Clinical Findings: Left-sided HF
Neuro: Anxiety, restlessness, dizziness, confusion, decreased LOC.
Resp: SOB, respiratory distress, dyspnea, orthopnea, paroxysmal nocturnal dyspnea (PND), nonproductive cough, pulmonary crackles, wheezes, frothy, pink-tinged sputum, hemoptysis, pulmonary edema.
CV: CP, chest pressure, palpitations, tachycardia, thready pulse, JVD, S3 gallop, hypertension, hypotension.

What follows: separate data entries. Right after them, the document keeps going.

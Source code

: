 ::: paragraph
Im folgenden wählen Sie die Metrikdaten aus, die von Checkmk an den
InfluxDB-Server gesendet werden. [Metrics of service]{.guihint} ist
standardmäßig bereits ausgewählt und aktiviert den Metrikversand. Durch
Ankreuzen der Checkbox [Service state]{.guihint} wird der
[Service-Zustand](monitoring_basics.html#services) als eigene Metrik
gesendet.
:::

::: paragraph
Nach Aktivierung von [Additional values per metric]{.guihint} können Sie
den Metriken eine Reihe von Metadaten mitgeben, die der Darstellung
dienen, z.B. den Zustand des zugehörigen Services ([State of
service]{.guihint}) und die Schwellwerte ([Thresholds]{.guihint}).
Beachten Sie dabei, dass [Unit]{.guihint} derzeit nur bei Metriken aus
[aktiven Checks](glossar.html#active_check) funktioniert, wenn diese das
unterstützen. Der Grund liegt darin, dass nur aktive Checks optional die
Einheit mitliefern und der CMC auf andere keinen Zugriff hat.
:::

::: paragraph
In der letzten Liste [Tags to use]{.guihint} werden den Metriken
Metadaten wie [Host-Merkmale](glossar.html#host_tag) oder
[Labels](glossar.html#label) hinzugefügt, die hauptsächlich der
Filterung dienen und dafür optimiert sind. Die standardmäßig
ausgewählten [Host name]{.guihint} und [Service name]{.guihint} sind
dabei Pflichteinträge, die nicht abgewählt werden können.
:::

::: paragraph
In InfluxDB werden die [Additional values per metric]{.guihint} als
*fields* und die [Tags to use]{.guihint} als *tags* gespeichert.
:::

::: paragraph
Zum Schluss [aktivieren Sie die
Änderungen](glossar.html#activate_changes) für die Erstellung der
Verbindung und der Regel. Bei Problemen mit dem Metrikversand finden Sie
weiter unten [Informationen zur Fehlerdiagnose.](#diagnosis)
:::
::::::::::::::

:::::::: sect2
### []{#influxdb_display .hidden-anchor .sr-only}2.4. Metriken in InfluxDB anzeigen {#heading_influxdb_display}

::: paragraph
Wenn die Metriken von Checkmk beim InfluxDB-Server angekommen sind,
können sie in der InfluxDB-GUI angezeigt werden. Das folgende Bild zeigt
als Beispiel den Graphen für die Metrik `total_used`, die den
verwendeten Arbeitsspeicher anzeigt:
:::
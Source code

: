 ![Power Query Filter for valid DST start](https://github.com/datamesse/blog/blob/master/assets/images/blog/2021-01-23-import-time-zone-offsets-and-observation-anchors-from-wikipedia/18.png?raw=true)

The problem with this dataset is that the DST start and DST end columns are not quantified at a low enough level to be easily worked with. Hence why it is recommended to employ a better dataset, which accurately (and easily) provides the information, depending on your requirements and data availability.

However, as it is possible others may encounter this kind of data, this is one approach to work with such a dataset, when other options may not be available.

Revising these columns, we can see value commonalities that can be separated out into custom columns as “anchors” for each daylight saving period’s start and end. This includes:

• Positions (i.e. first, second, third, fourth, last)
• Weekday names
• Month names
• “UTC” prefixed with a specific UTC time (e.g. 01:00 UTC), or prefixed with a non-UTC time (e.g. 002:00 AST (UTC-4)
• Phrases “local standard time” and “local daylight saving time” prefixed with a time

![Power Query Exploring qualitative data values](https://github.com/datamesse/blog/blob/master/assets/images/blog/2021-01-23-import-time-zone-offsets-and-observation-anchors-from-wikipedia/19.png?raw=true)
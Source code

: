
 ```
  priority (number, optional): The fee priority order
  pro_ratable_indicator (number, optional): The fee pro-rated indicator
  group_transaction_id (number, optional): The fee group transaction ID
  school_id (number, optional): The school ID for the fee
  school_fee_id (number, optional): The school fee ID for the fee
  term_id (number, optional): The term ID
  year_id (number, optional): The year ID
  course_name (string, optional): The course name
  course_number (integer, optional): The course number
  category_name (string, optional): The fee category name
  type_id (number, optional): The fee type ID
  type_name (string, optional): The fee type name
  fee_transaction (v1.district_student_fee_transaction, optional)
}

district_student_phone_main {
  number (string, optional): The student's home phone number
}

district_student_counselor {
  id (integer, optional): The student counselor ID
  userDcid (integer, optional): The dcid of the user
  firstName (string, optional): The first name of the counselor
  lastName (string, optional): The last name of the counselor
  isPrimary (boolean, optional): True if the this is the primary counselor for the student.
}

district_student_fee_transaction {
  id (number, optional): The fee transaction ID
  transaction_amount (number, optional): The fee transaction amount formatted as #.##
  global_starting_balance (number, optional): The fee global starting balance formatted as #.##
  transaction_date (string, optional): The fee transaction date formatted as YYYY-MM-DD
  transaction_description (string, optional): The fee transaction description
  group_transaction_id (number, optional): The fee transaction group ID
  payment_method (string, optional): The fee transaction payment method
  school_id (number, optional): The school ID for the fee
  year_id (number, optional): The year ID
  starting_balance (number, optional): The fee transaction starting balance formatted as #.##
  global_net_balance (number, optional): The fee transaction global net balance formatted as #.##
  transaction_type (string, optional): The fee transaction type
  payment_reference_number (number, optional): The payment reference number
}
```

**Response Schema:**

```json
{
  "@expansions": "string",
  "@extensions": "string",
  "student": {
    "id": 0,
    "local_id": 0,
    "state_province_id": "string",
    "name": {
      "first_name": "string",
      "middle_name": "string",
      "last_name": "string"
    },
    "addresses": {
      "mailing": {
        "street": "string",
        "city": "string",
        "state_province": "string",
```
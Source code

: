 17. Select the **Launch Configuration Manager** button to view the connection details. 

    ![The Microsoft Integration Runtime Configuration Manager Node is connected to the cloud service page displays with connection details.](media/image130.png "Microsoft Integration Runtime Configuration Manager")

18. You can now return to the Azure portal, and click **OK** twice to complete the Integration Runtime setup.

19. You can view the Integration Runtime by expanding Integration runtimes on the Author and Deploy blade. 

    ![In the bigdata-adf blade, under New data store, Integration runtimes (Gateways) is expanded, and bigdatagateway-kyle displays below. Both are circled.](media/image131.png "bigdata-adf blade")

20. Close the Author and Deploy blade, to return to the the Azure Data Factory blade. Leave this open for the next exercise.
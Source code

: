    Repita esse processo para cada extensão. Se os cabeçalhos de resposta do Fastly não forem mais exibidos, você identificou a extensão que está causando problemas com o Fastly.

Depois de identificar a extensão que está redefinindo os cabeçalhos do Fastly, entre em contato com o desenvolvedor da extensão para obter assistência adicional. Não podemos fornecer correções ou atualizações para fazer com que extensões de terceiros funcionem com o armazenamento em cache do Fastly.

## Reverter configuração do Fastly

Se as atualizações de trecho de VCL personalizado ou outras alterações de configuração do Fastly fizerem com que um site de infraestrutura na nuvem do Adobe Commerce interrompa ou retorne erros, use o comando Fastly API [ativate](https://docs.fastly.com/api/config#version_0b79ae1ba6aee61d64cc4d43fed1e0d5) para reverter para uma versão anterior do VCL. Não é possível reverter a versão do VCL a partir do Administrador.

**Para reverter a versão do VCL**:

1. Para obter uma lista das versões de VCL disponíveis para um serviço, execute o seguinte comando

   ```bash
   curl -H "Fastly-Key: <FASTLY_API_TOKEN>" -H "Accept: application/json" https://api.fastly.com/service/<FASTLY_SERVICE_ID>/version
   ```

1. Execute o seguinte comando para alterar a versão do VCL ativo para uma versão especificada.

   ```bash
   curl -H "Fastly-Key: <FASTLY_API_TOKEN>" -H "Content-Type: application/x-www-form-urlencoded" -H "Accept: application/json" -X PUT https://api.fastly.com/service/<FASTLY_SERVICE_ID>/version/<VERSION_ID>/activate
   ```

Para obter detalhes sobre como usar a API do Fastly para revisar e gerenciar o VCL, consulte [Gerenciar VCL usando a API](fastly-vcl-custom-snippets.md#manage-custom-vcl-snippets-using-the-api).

Skin: Coolness, pallor, diaphoresis.
GI/GU: Nausea and vomiting, UO <30 mL/hr.
MS: Weakness, fatigue.
Clinical Findings: Right-sided HF
Neuro: Generally alert and oriented.
Resp: Generally, in no distress.
CV: HTN, JVD, hepatojugular reflux.
Skin: Peripheral edema, initially dependent then pitting, anasarca.
GI/GU: Nausea, nocturia
MS: RUQ pain, weight gain, hepatomegaly, ascites, anorexia
Collaborative Management
- Primary goal in managing HF is to maintain CO.
- Secondary goal is to decrease venous (capillary) pressure to limit edema.
- Monitor cardiac, respiratory, renal, and neurological status.
- Position Pt in Fowlers position.
- Monitor SpO2. Administer O2, prepare to assist with intubation. Consider noninvasive positive pressure ventilation first.
- Provide continuous ECG monitoring.
- Monitor hemodynamic status.
- Weigh daily and assess edema.
- Enforce sodium and fluid restrictions.
- Assess fluid and electrolyte balance.
- Provide maximum rest. Cluster activities.
- Administer medications as ordered to control edema and fluid retention.
- Avoid NSAIDs and calcium channel blockers, which may exacerbate HF.
- Obtain IV access and administer IVF as ordered.
- Administer STAT medications as ordered.
- Notify HCP of change in Pt status.
- Transfer to ICU if condition continues or worsens.